What you need to do:
List each line of the data in which the string "pipeline" appears.
(Beginning of Data extracts)
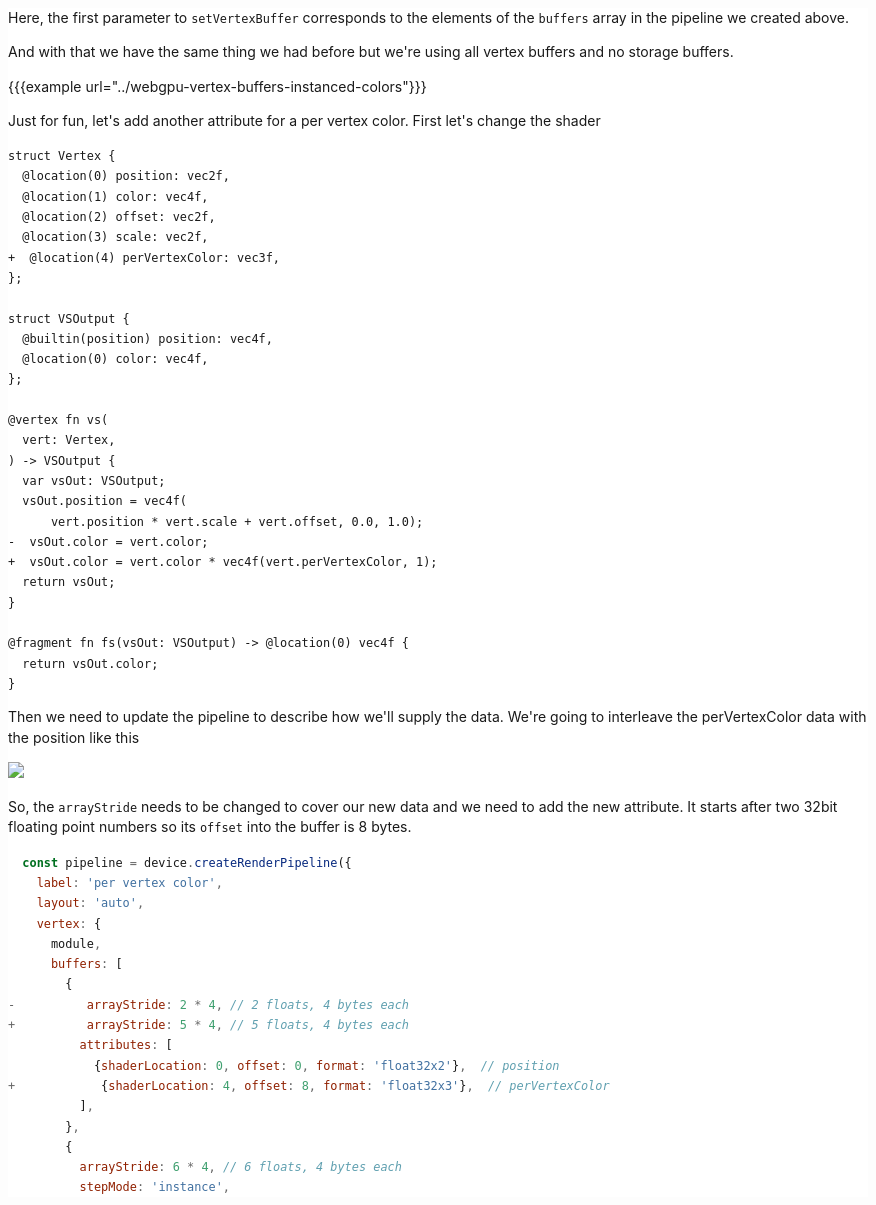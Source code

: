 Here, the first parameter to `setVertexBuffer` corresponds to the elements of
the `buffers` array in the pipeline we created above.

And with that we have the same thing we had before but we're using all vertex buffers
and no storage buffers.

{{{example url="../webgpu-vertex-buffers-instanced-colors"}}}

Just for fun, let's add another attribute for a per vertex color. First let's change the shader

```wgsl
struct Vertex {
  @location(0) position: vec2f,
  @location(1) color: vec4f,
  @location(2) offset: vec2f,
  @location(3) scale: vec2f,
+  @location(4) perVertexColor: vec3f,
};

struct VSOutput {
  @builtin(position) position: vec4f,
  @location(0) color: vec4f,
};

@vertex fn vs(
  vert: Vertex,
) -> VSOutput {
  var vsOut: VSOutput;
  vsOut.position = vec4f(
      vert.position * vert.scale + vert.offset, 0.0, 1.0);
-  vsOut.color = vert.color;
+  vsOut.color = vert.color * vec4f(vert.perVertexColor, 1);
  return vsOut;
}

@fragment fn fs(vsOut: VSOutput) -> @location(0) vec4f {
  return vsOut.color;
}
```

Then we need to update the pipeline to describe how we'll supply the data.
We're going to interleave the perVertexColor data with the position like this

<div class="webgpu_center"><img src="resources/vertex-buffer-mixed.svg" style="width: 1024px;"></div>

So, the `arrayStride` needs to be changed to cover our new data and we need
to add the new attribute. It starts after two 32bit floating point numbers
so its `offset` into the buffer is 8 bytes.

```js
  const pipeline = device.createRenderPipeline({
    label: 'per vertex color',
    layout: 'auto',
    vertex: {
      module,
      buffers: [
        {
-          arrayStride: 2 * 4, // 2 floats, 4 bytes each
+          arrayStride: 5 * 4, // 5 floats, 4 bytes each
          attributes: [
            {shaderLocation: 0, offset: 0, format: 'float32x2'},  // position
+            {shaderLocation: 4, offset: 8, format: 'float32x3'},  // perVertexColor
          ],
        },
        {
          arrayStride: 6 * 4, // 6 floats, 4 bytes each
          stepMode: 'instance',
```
(End of Data extracts)
(Beginning of Data extracts)
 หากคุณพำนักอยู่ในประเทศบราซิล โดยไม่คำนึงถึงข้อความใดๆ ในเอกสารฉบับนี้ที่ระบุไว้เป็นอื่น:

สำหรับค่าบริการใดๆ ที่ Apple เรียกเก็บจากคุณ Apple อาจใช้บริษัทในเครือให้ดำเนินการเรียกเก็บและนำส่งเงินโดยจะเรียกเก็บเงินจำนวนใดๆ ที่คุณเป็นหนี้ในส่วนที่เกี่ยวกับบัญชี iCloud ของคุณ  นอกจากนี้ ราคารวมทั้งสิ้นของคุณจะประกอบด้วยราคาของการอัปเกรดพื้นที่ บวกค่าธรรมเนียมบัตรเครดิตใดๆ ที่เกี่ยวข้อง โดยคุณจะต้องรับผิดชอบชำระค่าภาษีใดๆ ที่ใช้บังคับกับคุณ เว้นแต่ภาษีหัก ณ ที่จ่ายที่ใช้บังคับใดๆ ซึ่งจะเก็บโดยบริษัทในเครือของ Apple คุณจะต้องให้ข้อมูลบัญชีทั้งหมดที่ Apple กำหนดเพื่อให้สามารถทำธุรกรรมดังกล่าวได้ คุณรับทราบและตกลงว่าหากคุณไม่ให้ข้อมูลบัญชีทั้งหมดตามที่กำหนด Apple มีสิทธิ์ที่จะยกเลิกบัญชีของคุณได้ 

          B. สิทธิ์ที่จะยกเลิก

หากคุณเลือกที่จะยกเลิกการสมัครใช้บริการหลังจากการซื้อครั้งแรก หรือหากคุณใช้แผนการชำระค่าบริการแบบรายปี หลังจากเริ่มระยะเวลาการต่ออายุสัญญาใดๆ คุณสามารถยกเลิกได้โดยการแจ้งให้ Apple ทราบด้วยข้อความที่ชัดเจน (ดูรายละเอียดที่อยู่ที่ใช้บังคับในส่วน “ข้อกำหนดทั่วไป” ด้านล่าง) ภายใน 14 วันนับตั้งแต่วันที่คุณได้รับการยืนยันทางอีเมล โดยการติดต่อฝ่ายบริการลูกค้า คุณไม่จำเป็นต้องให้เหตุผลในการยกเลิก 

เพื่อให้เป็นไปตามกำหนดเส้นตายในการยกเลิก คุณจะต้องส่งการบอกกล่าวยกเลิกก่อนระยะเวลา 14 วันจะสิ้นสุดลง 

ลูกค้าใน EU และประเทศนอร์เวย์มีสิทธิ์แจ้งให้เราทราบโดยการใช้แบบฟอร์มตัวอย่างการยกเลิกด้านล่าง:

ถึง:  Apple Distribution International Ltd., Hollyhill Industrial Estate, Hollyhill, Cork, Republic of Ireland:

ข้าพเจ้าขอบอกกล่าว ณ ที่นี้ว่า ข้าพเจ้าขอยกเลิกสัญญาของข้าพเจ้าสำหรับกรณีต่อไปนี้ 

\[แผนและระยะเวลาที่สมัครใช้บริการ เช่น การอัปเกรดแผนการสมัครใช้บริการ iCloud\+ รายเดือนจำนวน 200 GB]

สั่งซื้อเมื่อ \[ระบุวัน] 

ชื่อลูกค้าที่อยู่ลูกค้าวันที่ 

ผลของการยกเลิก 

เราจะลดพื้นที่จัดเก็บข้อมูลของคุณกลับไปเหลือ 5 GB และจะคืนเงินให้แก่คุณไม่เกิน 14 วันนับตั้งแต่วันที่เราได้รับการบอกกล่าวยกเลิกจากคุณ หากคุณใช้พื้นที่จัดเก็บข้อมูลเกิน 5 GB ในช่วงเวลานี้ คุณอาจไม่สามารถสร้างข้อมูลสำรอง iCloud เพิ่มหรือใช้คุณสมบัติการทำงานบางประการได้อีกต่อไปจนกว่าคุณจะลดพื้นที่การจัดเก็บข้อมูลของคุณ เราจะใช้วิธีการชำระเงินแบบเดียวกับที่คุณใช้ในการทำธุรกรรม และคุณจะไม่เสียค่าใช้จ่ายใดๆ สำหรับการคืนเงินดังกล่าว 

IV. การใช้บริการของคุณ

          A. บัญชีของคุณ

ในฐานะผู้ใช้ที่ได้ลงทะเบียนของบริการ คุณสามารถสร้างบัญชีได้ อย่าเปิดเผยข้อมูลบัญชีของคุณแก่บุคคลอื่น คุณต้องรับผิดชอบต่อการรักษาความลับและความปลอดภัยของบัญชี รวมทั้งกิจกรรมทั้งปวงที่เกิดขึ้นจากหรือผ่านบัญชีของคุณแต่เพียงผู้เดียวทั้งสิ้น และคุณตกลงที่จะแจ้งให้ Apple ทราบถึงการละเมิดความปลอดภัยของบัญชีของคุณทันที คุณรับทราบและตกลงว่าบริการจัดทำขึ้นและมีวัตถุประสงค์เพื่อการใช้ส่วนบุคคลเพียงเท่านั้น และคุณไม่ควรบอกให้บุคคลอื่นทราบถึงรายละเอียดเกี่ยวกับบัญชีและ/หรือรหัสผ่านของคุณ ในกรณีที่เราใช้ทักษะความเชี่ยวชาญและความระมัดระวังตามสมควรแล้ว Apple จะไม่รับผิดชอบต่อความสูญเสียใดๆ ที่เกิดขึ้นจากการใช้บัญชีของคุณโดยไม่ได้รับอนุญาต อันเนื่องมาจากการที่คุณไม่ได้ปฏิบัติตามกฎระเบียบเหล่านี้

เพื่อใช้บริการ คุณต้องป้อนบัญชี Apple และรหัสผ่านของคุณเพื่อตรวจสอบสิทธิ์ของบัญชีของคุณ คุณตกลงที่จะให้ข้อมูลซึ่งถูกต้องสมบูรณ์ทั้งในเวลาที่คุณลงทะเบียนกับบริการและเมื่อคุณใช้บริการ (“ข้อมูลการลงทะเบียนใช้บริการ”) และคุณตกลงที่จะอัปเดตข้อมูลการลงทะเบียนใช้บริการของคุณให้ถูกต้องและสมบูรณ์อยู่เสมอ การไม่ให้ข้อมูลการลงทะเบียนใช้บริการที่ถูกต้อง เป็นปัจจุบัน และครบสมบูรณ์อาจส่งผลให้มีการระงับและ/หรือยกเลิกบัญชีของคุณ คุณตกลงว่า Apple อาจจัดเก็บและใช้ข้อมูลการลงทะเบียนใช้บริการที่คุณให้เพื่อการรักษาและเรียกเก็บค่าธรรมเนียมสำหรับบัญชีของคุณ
(End of Data extracts)
Written reply:
the `buffers` array in the pipeline we created above.
Then we need to update the pipeline to describe how we'll supply the data.
  const pipeline = device.createRenderPipeline({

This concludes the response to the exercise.